WHAT TO WORK ON:
Lines to return, exactly: from the line with "Anyone can call" to the line with "First, you need" in the entries below, both included.

━━━ RECORDS

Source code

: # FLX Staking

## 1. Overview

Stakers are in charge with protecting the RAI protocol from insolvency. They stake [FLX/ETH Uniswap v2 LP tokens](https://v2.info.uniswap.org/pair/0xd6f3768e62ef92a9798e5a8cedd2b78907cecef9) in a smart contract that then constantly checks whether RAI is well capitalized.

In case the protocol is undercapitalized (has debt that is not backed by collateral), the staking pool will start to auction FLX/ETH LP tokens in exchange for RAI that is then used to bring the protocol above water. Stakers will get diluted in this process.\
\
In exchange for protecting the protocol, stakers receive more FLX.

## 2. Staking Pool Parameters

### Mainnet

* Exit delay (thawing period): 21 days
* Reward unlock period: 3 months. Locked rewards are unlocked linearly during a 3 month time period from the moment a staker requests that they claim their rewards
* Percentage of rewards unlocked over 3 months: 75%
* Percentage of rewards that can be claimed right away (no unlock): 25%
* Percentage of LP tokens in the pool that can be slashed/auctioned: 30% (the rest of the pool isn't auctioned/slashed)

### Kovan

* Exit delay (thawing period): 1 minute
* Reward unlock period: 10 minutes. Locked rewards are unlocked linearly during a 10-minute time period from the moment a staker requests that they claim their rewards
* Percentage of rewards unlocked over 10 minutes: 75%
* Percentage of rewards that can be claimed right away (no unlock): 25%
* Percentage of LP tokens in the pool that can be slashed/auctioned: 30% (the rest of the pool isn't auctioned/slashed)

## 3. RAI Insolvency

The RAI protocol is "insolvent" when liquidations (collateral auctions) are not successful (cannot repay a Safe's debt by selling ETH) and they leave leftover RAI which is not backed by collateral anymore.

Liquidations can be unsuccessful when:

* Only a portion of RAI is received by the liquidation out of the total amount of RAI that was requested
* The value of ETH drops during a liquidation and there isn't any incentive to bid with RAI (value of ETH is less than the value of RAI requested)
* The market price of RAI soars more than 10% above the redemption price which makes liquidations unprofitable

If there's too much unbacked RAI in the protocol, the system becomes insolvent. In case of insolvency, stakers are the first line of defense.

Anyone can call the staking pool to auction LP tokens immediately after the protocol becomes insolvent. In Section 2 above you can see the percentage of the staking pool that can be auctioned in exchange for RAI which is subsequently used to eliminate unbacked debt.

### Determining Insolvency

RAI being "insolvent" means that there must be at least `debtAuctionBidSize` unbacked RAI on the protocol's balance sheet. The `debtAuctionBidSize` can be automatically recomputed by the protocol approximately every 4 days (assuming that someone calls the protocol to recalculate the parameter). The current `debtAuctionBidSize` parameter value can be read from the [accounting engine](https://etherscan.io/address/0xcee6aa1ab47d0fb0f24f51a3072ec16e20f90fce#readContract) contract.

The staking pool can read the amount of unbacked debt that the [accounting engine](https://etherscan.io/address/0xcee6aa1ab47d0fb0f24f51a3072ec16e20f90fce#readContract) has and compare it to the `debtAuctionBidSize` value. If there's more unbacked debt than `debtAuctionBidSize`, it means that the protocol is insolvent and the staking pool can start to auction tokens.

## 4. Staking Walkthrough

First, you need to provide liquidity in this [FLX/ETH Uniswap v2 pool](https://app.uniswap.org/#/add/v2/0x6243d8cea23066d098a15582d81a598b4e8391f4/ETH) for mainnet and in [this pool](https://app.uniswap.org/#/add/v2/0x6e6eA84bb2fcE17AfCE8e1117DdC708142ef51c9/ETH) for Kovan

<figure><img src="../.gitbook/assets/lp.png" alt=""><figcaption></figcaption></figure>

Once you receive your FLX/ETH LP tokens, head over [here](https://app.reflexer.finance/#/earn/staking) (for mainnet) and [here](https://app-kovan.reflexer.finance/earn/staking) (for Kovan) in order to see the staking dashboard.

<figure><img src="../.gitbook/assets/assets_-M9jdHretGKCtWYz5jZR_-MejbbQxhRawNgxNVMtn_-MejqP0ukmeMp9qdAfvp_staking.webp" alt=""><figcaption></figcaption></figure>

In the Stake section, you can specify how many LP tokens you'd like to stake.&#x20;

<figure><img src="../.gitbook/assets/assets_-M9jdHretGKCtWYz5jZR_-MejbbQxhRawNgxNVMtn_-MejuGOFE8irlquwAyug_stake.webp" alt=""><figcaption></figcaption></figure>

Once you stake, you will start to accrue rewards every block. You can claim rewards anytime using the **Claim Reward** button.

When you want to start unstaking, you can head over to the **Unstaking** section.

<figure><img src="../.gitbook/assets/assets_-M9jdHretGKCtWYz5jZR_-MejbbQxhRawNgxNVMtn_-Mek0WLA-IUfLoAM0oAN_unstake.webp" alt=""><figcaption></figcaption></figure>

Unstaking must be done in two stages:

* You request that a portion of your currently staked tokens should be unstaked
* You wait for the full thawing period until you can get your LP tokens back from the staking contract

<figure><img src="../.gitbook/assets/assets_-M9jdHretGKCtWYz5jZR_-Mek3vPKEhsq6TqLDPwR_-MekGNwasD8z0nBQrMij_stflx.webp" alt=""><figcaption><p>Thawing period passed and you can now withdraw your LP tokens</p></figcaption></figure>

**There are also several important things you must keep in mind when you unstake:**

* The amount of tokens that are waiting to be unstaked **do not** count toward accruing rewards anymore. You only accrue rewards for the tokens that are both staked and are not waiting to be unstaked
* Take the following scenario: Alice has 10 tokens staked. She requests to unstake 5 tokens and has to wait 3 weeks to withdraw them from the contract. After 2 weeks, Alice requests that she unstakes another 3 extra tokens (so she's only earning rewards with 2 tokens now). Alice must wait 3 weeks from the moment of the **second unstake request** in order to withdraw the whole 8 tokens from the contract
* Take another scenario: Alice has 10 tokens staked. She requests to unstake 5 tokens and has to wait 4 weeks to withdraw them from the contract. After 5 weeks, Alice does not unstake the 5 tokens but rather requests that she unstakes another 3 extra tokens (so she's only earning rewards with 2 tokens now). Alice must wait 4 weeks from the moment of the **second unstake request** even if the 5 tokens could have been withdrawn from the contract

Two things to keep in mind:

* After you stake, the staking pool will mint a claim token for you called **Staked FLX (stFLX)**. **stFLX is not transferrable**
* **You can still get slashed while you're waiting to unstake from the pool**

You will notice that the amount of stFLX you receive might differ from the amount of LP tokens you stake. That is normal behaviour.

━━━━━━

RESULT FOR THIS TASK:
Anyone can call the staking pool to auction LP tokens immediately after the protocol becomes insolvent. In Section 2 above you can see the percentage of the staking pool that can be auctioned in exchange for RAI which is subsequently used to eliminate unbacked debt.

### Determining Insolvency

RAI being "insolvent" means that there must be at least `debtAuctionBidSize` unbacked RAI on the protocol's balance sheet. The `debtAuctionBidSize` can be automatically recomputed by the protocol approximately every 4 days (assuming that someone calls the protocol to recalculate the parameter). The current `debtAuctionBidSize` parameter value can be read from the [accounting engine](https://etherscan.io/address/0xcee6aa1ab47d0fb0f24f51a3072ec16e20f90fce#readContract) contract.

The staking pool can read the amount of unbacked debt that the [accounting engine](https://etherscan.io/address/0xcee6aa1ab47d0fb0f24f51a3072ec16e20f90fce#readContract) has and compare it to the `debtAuctionBidSize` value. If there's more unbacked debt than `debtAuctionBidSize`, it means that the protocol is insolvent and the staking pool can start to auction tokens.

## 4. Staking Walkthrough

First, you need to provide liquidity in this [FLX/ETH Uniswap v2 pool](https://app.uniswap.org/#/add/v2/0x6243d8cea23066d098a15582d81a598b4e8391f4/ETH) for mainnet and in [this pool](https://app.uniswap.org/#/add/v2/0x6e6eA84bb2fcE17AfCE8e1117DdC708142ef51c9/ETH) for Kovan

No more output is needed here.